Everyone loves the Union Chapel. One of north London’s most popular venues, it is a symbol of the capital’s rich culture.
And if you were one of the lucky thousand or so who managed to get inside its Grade I-listed, Gothic-style walls last night for Labour’s final campaign rally, you could be forgiven for thinking everyone loves Jeremy Corbyn too.
His 90th of the campaign, while not quite in his home constituency (he was introduced by constituency neighbour and shadow foreign secretary Emily Thornberry) saw an extended version of the stump speech Corbyn has delivered week in, week out since the snap election was called.
Most people will have caught snippets of it as the campaign has gone on. For the many, not the few. More investment in the NHS, in schools. Renationalise the railways. End inequality.
But this time Corbyn went slightly off message, to deliver a remarkable claim to a wildly applauding crowd.
“This is the new centre ground,” he said.
“The place where people actually are. The things they want, not what the establishment and their media mouthpieces say they should want.”
While it remains to be seen whether this claim will be backed up at polling stations across the country, it’s certainly fair to say Corbyn has energised politics among those who enjoy his brand.
There are huge queues outside the venue, those who didn’t manage to get tickets to the event but want to chance their arm at getting in.
When we’re almost at capacity, a few dozen lucky ones are allowed to fill the leftover space.
“Oh my God,” say three teenagers wearing T shirts with superhero-style Jeremy Corbyn logos on.
“I can’t believe it. We’ve got in. Oh my God.”
As we wait for the man himself to arrive, there is dancing, there is cheering and there is chanting, including: “You can stick your strong and stable up your arse.”
“This is just great,” one couple in their 60s tell me.
“We have always voted Labour and we probably would never vote any other way, but it’s brilliant to see so many people engaged and interested.”
But this ties in with what many Corbyn-critics have been saying all along - that he is preaching to the converted.
Standing in a packed room on eve-of-poll with hundreds of like-minded people who believe in the same things as you, if you haven’t been paying close attention to the news it’s easy to see how you could be swept along in thinking there is no chance Corbyn’s Labour can’t win.
He tells the crowd: “We’re not the party of the billionaires. We’re not the party of the corporate elite. We’re the party of the people. We are offering a message of hope.
“Tonight we are not defending. We don’t need to. We are asserting our view.”
Both Corbyn and Thornberrry urge people to get out and vote - ‘the power is in your hands’. Corbyn confidently predicts Labour wins in Watford and Harrow, the locations of his 88th and 89th rallies.
“Tomorrow you have the power to say our country can be better than this. It can be run in the interests of the majority; not the political and corporate elites,” the Labour leader said.

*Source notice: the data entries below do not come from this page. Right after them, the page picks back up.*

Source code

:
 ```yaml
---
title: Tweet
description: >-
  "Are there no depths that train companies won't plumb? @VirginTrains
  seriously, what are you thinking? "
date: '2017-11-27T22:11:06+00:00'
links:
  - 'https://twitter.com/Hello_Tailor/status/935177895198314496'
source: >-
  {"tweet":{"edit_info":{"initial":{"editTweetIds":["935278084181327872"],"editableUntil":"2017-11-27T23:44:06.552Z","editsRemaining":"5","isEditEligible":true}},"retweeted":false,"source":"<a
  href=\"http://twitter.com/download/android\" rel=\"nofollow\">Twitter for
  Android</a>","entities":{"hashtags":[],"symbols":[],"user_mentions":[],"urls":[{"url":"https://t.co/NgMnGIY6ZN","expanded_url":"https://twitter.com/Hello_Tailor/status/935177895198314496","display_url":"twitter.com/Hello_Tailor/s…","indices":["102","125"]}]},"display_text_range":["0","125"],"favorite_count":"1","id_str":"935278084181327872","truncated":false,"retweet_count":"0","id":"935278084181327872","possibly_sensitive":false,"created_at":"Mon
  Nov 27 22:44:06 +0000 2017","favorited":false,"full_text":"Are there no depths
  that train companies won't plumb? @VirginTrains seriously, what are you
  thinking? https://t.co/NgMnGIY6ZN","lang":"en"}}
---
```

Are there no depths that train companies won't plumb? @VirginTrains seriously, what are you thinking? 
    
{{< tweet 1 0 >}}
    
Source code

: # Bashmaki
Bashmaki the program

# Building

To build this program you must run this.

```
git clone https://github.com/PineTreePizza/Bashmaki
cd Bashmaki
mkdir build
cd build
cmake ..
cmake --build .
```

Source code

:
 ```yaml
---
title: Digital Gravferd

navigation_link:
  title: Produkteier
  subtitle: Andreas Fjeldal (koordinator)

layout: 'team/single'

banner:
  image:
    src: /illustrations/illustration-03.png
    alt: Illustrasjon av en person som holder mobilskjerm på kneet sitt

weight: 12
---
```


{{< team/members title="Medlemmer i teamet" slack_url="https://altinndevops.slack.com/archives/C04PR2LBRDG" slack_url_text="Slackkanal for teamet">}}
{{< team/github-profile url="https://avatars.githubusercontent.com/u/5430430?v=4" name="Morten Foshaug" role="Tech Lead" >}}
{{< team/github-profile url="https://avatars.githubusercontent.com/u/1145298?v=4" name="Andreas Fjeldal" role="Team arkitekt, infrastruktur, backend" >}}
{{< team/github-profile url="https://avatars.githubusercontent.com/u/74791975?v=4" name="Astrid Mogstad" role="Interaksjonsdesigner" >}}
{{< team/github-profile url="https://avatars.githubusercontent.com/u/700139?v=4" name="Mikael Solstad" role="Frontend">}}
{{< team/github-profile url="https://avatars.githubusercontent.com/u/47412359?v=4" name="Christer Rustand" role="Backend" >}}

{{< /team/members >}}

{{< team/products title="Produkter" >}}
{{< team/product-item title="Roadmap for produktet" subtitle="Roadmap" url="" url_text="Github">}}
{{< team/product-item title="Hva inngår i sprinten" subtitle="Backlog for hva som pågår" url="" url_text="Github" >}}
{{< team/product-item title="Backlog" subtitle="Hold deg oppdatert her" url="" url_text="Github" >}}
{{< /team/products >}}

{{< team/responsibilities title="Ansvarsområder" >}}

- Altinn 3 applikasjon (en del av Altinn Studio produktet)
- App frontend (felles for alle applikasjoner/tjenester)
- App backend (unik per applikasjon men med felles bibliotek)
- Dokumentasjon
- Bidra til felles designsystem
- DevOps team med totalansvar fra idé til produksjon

“People fought and died for our right to vote. In the course of this campaign people have lost their lives in Manchester and here in London - citizens of a free and democratic country.
“We can honour the victims of these atrocities by voting. By showing democracy that will never be cowed by terror and that hope can triumph over fear.
“Labour’s campaign has already changed the face of British politics. As we prepare for government, we have already changed the debate and given people hope. Hope that it doesn’t have to be like this; that inequality can be tackled; that austerity can be ended; that you can stand up to the elites and the cynics.”
Intensely comfortable in her role as MC, Emily Thornberry makes the point Labour has performed much better than the Tories expected when the Prime Minister fired the starting pistol on the campaign.
She begins her introductory speech: “Hi Theresa. How’s strong and stable working out for you?”
It was a view echoed in our final HuffPost UK-Edelman focus groups, which saw former UKIP voters say they would consider switching to Labour after they had seen Corbyn ‘on the telly and out meeting people’.
But the party would need to pick up large swathes of the pro-Brexit vote to see it make any difference - early indications of which could come as the first north east constituency results trickle in on Thursday evening.
As the rally ends and we file out, those who managed to get inside the venue are greeted with cheers by the thousand who have waited outside to try and catch and glimpse of their hero.
Police have to stop the traffic and it takes a good hour or so for people to start to disperse.
I overhear one woman as we walk past Labour’s red battlebus, emblazoned with the party’s ‘For The Many, Not The Few’ campaign slogan.
“Fuck the many,” she says. “The lucky few saw the man.”